The exact lines of the listing, from its first through the line that contains "November 14, 2017*", are to make up the answer, and pictures are to be left out.

══════════════════════════════

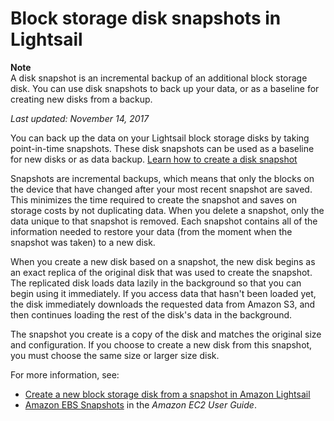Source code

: # Block storage disk snapshots in Lightsail<a name="block-storage-disk-snapshots-in-amazon-lightsail"></a>

**Note**  
A disk snapshot is an incremental backup of an additional block storage disk\. You can use disk snapshots to back up your data, or as a baseline for creating new disks from a backup\.

 *Last updated: November 14, 2017* 

You can back up the data on your Lightsail block storage disks by taking point\-in\-time snapshots\. These disk snapshots can be used as a baseline for new disks or as data backup\. [Learn how to create a disk snapshot](create-block-storage-disk-snapshot.md)

Snapshots are incremental backups, which means that only the blocks on the device that have changed after your most recent snapshot are saved\. This minimizes the time required to create the snapshot and saves on storage costs by not duplicating data\. When you delete a snapshot, only the data unique to that snapshot is removed\. Each snapshot contains all of the information needed to restore your data \(from the moment when the snapshot was taken\) to a new disk\.

When you create a new disk based on a snapshot, the new disk begins as an exact replica of the original disk that was used to create the snapshot\. The replicated disk loads data lazily in the background so that you can begin using it immediately\. If you access data that hasn't been loaded yet, the disk immediately downloads the requested data from Amazon S3, and then continues loading the rest of the disk's data in the background\.

The snapshot you create is a copy of the disk and matches the original size and configuration\. If you choose to create a new disk from this snapshot, you must choose the same size or larger size disk\. 

For more information, see:
+ [Create a new block storage disk from a snapshot in Amazon Lightsail](create-new-block-storage-disk-from-snapshot.md)
+ [Amazon EBS Snapshots](http://docs.aws.amazon.com/AWSEC2/latest/WindowsGuide/EBSSnapshots.html) in the *Amazon EC2 User Guide*\.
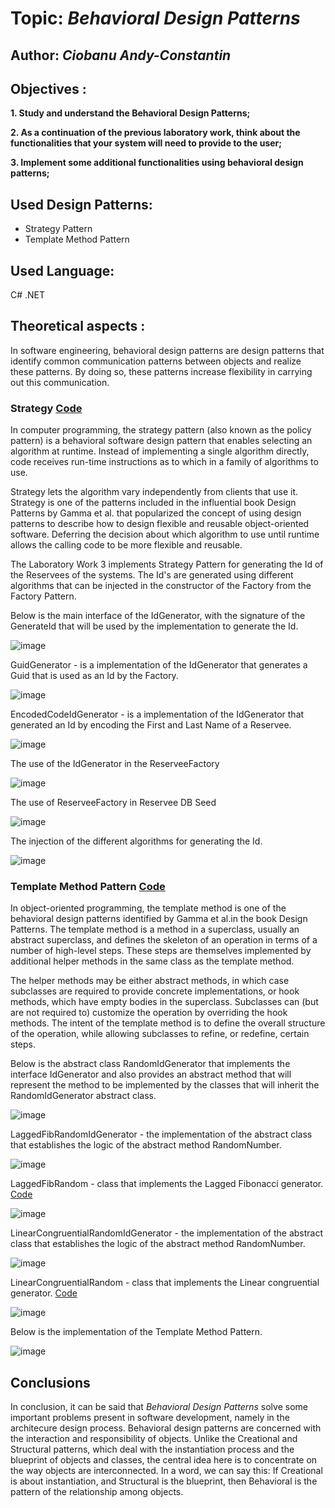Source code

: # Topic: *Behavioral Design Patterns*
## Author: *Ciobanu Andy-Constantin*
## Objectives :
__1. Study and understand the Behavioral Design Patterns;__

__2. As a continuation of the previous laboratory work, think about the functionalities that your system will need to provide to the user;__

__3. Implement some additional functionalities using behavioral design patterns;__

## Used Design Patterns: 
* Strategy Pattern
* Template Method Pattern

## Used Language: 
C# .NET

## Theoretical aspects : 

In software engineering, behavioral design patterns are design patterns that identify common communication patterns between objects and realize these patterns. By doing so, these patterns increase flexibility in carrying out this communication.

### Strategy [Code](https://github.com/andycb479/TMPS-Labs/tree/master/Utilites/IdGenerator)

In computer programming, the strategy pattern (also known as the policy pattern) is a behavioral software design pattern that enables selecting an algorithm at runtime. Instead of implementing a single algorithm directly, code receives run-time instructions as to which in a family of algorithms to use.

Strategy lets the algorithm vary independently from clients that use it. Strategy is one of the patterns included in the influential book Design Patterns by Gamma et al. that popularized the concept of using design patterns to describe how to design flexible and reusable object-oriented software. Deferring the decision about which algorithm to use until runtime allows the calling code to be more flexible and reusable.

The Laboratory Work 3 implements Strategy Pattern for generating the Id of the Reservees of the systems. The Id's are generated using different algorithms that can be injected in the constructor of the Factory from the Factory Pattern.

Below is the main interface of the IdGenerator, with the signature of the GenerateId that will be used by the implementation to generate the Id.

![image](https://user-images.githubusercontent.com/30950318/143626028-b758f8d6-43c4-42ce-81f9-ef39fa672c31.png)

GuidGenerator - is a implementation of the IdGenerator that generates a Guid that is used as an Id by the Factory.

![image](https://user-images.githubusercontent.com/30950318/143626138-438d9cff-3a26-403f-b007-50c6e01c9594.png)

EncodedCodeIdGenerator - is a implementation of the IdGenerator that generated an Id by encoding the First and Last Name of a Reservee.

![image](https://user-images.githubusercontent.com/30950318/143626254-d627ec67-f430-4ac0-8b11-295430d5c494.png)

The use of the IdGenerator in the ReserveeFactory

![image](https://user-images.githubusercontent.com/30950318/143626751-333290ae-feb4-46fd-a911-5b547471dca1.png)

The use of ReserveeFactory in Reservee DB Seed

![image](https://user-images.githubusercontent.com/30950318/143626834-dd96e20d-1c03-40d0-8c25-72439fcd27db.png)

The injection of the different algorithms for generating the Id.

![image](https://user-images.githubusercontent.com/30950318/143626880-4e45e6cf-d5ae-4d05-b80e-18fab2130b2b.png)

### Template Method Pattern [Code](https://github.com/andycb479/TMPS-Labs/tree/master/Utilites/IdGenerator)

In object-oriented programming, the template method is one of the behavioral design patterns identified by Gamma et al.in the book Design Patterns. The template method is a method in a superclass, usually an abstract superclass, and defines the skeleton of an operation in terms of a number of high-level steps. These steps are themselves implemented by additional helper methods in the same class as the template method.

The helper methods may be either abstract methods, in which case subclasses are required to provide concrete implementations, or hook methods, which have empty bodies in the superclass. Subclasses can (but are not required to) customize the operation by overriding the hook methods. The intent of the template method is to define the overall structure of the operation, while allowing subclasses to refine, or redefine, certain steps.

Below is the abstract class RandomIdGenerator that implements the interface IdGenerator and also provides an abstract method that will represent the method to be implemented by the classes that will inherit the RandomIdGenerator abstract class.

![image](https://user-images.githubusercontent.com/30950318/143627071-be2314d6-613b-42c1-9be4-fd353be5d052.png)

LaggedFibRandomIdGenerator - the implementation of the abstract class that establishes the logic of the abstract method RandomNumber.

![image](https://user-images.githubusercontent.com/30950318/143627209-8a197913-9edc-46bb-8115-408aa5a72465.png)

LaggedFibRandom - class that implements the Lagged Fibonacci generator. [Code](Utilites/IdGenerator/LaggedFibRandom.cs)

![image](https://user-images.githubusercontent.com/30950318/143627356-1adc3c16-255a-47f7-8076-e6baad9d676d.png)

LinearCongruentialRandomIdGenerator - the implementation of the abstract class that establishes the logic of the abstract method RandomNumber.

![image](https://user-images.githubusercontent.com/30950318/143627507-8c156c4e-5a27-4a42-9cd7-c43edb26db87.png)

LinearCongruentialRandom - class that implements the Linear congruential generator. [Code](https://github.com/andycb479/TMPS-Labs/blob/master/Utilites/IdGenerator/LinearCongruentialRandom.cs)

![image](https://user-images.githubusercontent.com/30950318/143627591-4fa6244e-c5dc-49b1-a40e-11ce2616cbf9.png)

Below is the implementation of the Template Method Pattern.

![image](https://user-images.githubusercontent.com/30950318/143627627-48111ed7-15db-4d55-a881-ab4b9225ad50.png)

## Conclusions

In conclusion, it can be said that *Behavioral Design Patterns* solve some important problems present in software development, namely in the architecure design process. Behavioral design patterns are concerned with the interaction and responsibility of objects. Unlike the Creational and Structural patterns, which deal with the instantiation process and the blueprint of objects and classes, the central idea here is to concentrate on the way objects are interconnected. In a word, we can say this: If Creational is about instantiation, and Structural is the blueprint, then Behavioral is the pattern of the relationship among objects.










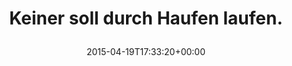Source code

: ---
retweeted: false
source: <a href="http://mvilla.it/fenix" rel="nofollow">Fenix for Android</a>
entities:
  user_mentions: []
  urls: []
  symbols: []
  media:
  - expanded_url: https://twitter.com/bascht/status/589844241150582784/photo/1
    indices:
    - '33'
    - '55'
    url: http://t.co/XhD7WXJyOR
    media_url: http://pbs.twimg.com/media/CC-MNgSW8AAp7gV.jpg
    id_str: '589844239841947648'
    id: '589844239841947648'
    media_url_https: https://pbs.twimg.com/media/CC-MNgSW8AAp7gV.jpg
    sizes:
      large:
        w: '1344'
        h: '760'
        resize: fit
      small:
        w: '680'
        h: '385'
        resize: fit
      medium:
        w: '1200'
        h: '679'
        resize: fit
      thumb:
        w: '150'
        h: '150'
        resize: crop
    type: photo
    display_url: pic.twitter.com/XhD7WXJyOR
  hashtags: []
display_text_range:
- '0'
- '55'
favorite_count: '6'
id_str: '589844241150582784'
truncated: false
retweet_count: '0'
id: '589844241150582784'
possibly_sensitive: false
created_at: Sun Apr 19 17:33:20 +0000 2015
favorited: false
full_text: Keiner soll durch Haufen laufen.
lang: de
extended_entities:
  media:
  - expanded_url: https://twitter.com/bascht/status/589844241150582784/photo/1
    indices:
    - '33'
    - '55'
    url: http://t.co/XhD7WXJyOR
    media_url: http://pbs.twimg.com/media/CC-MNgSW8AAp7gV.jpg
    id_str: '589844239841947648'
    id: '589844239841947648'
    media_url_https: https://pbs.twimg.com/media/CC-MNgSW8AAp7gV.jpg
    sizes:
      large:
        w: '1344'
        h: '760'
        resize: fit
      small:
        w: '680'
        h: '385'
        resize: fit
      medium:
        w: '1200'
        h: '679'
        resize: fit
      thumb:
        w: '150'
        h: '150'
        resize: crop
    type: photo
    display_url: pic.twitter.com/XhD7WXJyOR
tags:
- pesos/twitter
date: '2015-04-19T17:33:20+00:00'
src: https://twitter.com/bascht/status/589844241150582784
original_url: https://twitter.com/bascht/status/589844241150582784
type: twitter_tweet
media_url: https://img.bascht.com/twitter/pbs.twimg.com/media/CC-MNgSW8AAp7gV.jpg
text: Keiner soll durch Haufen laufen.
title: 'Keiner soll durch Haufen laufen.

  '

---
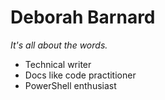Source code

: # Deborah Barnard

_It's all about the words._

* Technical writer
* Docs like code practitioner
* PowerShell enthusiast
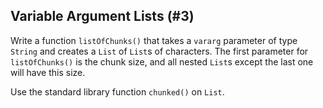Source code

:## Variable Argument Lists (#3)

Write a function `listOfChunks()` that takes a `vararg` parameter of type
`String` and creates a `List` of `List`s of characters. The first parameter
for `listOfChunks()` is the chunk size, and all nested `List`s except the last
one will have this size.

<div class="hint">

Use the standard library function `chunked()` on `List`.

</div>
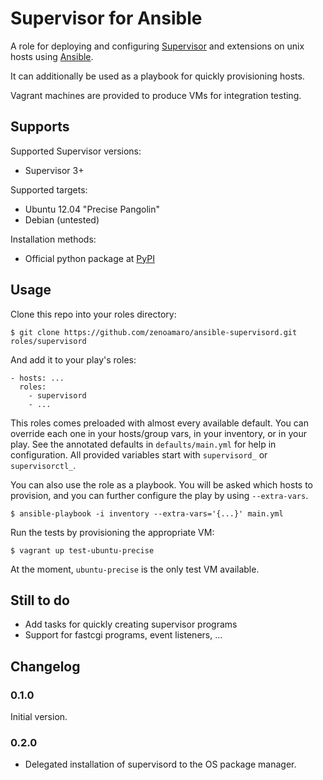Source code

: Supervisor for Ansible
======================

A role for deploying and configuring [Supervisor](http://supervisord.org) and extensions on unix hosts using [Ansible](http://www.ansibleworks.com).

It can additionally be used as a playbook for quickly provisioning hosts.

Vagrant machines are provided to produce VMs for integration testing.


Supports
--------

Supported Supervisor versions:

- Supervisor 3+

Supported targets:

- Ubuntu 12.04 "Precise Pangolin"
- Debian (untested)

Installation methods:

- Official python package at [PyPI](https://pypi.python.org/pypi/supervisor)


Usage
-----

Clone this repo into your roles directory:

    $ git clone https://github.com/zenoamaro/ansible-supervisord.git roles/supervisord

And add it to your play's roles:

    - hosts: ...
      roles:
        - supervisord
        - ...

This roles comes preloaded with almost every available default. You can override each one in your hosts/group vars, in your inventory, or in your play. See the annotated defaults in `defaults/main.yml` for help in configuration. All provided variables start with `supervisord_` or `supervisorctl_`.

You can also use the role as a playbook. You will be asked which hosts to provision, and you can further configure the play by using `--extra-vars`.

    $ ansible-playbook -i inventory --extra-vars='{...}' main.yml

Run the tests by provisioning the appropriate VM:

    $ vagrant up test-ubuntu-precise

At the moment, `ubuntu-precise` is the only test VM available.


Still to do
-----------

- Add tasks for quickly creating supervisor programs
- Support for fastcgi programs, event listeners, ...


Changelog
---------

### 0.1.0

Initial version.

### 0.2.0

- Delegated installation of supervisord to the OS package manager.

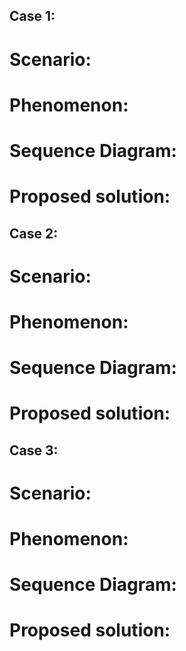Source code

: ## Case 1:

# Scenario: 
# Phenomenon:

# Sequence Diagram:

# Proposed solution:


## Case 2:

# Scenario: 
# Phenomenon:

# Sequence Diagram:

# Proposed solution:


## Case 3:

# Scenario: 
# Phenomenon:

# Sequence Diagram:

# Proposed solution:
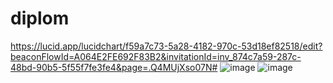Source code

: # diplom
https://lucid.app/lucidchart/f59a7c73-5a28-4182-970c-53d18ef82518/edit?beaconFlowId=A064E2FE692F83B2&invitationId=inv_874c7a59-287c-48bd-90b5-5f55f7fe3fe4&page=.Q4MUjXso07N#
![image](https://github.com/user-attachments/assets/f61e5505-2223-4a1b-9bcf-45c1df204346)
![image](https://github.com/user-attachments/assets/5efa35b7-70ed-479a-a31d-e4e0c6f28c6d)
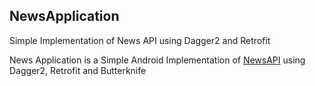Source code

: ## NewsApplication
Simple Implementation of News API using Dagger2 and Retrofit

News Application is a Simple Android Implementation of [NewsAPI](https://newsapi.org) using Dagger2, Retrofit and Butterknife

══════════════════════════════

> [RESULT]:
Source code

: # Block storage disk snapshots in Lightsail<a name="block-storage-disk-snapshots-in-amazon-lightsail"></a>

**Note**  
A disk snapshot is an incremental backup of an additional block storage disk\. You can use disk snapshots to back up your data, or as a baseline for creating new disks from a backup\.

 *Last updated: November 14, 2017* 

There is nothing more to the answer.